Task statement >> Every line from the start of the records through the line with "3. git checkout master" is to be written out exactly; pictures are not.

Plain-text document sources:

◇ ◇ ◇ ◇ ◇ ◇ ◇

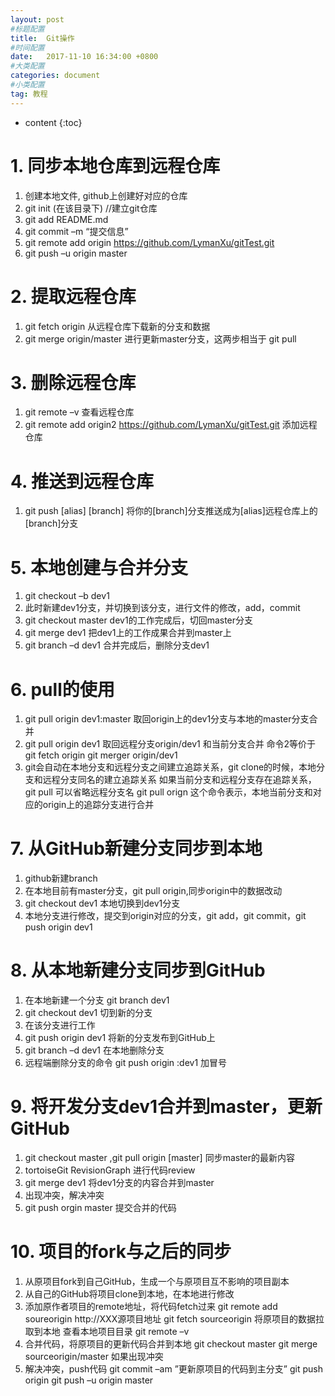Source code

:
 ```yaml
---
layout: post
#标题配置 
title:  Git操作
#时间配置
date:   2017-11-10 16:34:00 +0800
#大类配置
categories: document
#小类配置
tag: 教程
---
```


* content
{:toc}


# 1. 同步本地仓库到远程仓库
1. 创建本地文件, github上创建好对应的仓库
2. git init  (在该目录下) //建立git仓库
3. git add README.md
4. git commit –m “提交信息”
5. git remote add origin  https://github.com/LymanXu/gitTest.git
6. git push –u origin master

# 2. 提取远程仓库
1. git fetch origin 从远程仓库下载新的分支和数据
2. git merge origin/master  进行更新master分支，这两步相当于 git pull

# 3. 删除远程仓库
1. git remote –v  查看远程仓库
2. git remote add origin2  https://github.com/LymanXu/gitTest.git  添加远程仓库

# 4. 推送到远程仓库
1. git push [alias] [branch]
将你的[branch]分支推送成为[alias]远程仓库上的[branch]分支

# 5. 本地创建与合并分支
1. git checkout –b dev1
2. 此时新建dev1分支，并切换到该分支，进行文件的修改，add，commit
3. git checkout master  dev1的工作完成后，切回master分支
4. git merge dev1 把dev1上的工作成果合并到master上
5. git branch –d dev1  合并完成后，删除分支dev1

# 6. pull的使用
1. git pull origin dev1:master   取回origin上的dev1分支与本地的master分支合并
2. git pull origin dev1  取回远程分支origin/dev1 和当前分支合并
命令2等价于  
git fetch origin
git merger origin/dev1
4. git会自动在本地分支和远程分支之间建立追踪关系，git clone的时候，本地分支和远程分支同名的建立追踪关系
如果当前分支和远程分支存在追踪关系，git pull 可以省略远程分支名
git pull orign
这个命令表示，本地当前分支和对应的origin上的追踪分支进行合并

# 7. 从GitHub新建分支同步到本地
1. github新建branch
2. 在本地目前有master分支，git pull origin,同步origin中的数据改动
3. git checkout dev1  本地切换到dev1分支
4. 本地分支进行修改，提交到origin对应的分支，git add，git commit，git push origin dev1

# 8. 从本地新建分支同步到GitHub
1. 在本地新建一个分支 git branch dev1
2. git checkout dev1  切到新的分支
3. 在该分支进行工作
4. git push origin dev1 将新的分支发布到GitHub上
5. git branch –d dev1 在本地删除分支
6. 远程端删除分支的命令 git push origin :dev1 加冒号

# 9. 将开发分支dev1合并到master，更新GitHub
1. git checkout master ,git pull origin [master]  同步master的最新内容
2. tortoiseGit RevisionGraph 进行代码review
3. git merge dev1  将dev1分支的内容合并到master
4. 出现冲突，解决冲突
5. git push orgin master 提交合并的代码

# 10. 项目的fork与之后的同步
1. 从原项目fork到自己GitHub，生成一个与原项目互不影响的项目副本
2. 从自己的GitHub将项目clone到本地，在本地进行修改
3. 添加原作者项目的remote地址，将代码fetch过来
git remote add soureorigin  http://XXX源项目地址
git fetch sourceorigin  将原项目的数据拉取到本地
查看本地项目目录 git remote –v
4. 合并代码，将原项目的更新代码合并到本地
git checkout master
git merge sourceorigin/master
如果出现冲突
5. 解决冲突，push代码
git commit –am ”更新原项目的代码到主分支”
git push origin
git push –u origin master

◇ ◇ ◇ ◇ ◇ ◇ ◇

Response to the task >>
Source code

:
 ```yaml
---
layout: post
#标题配置 
title:  Git操作
#时间配置
date:   2017-11-10 16:34:00 +0800
#大类配置
categories: document
#小类配置
tag: 教程
---
```


* content
{:toc}


# 1. 同步本地仓库到远程仓库
1. 创建本地文件, github上创建好对应的仓库
2. git init  (在该目录下) //建立git仓库
3. git add README.md
4. git commit –m “提交信息”
5. git remote add origin  https://github.com/LymanXu/gitTest.git
6. git push –u origin master

# 2. 提取远程仓库
1. git fetch origin 从远程仓库下载新的分支和数据
2. git merge origin/master  进行更新master分支，这两步相当于 git pull

# 3. 删除远程仓库
1. git remote –v  查看远程仓库
2. git remote add origin2  https://github.com/LymanXu/gitTest.git  添加远程仓库

# 4. 推送到远程仓库
1. git push [alias] [branch]
将你的[branch]分支推送成为[alias]远程仓库上的[branch]分支

# 5. 本地创建与合并分支
1. git checkout –b dev1
2. 此时新建dev1分支，并切换到该分支，进行文件的修改，add，commit
3. git checkout master  dev1的工作完成后，切回master分支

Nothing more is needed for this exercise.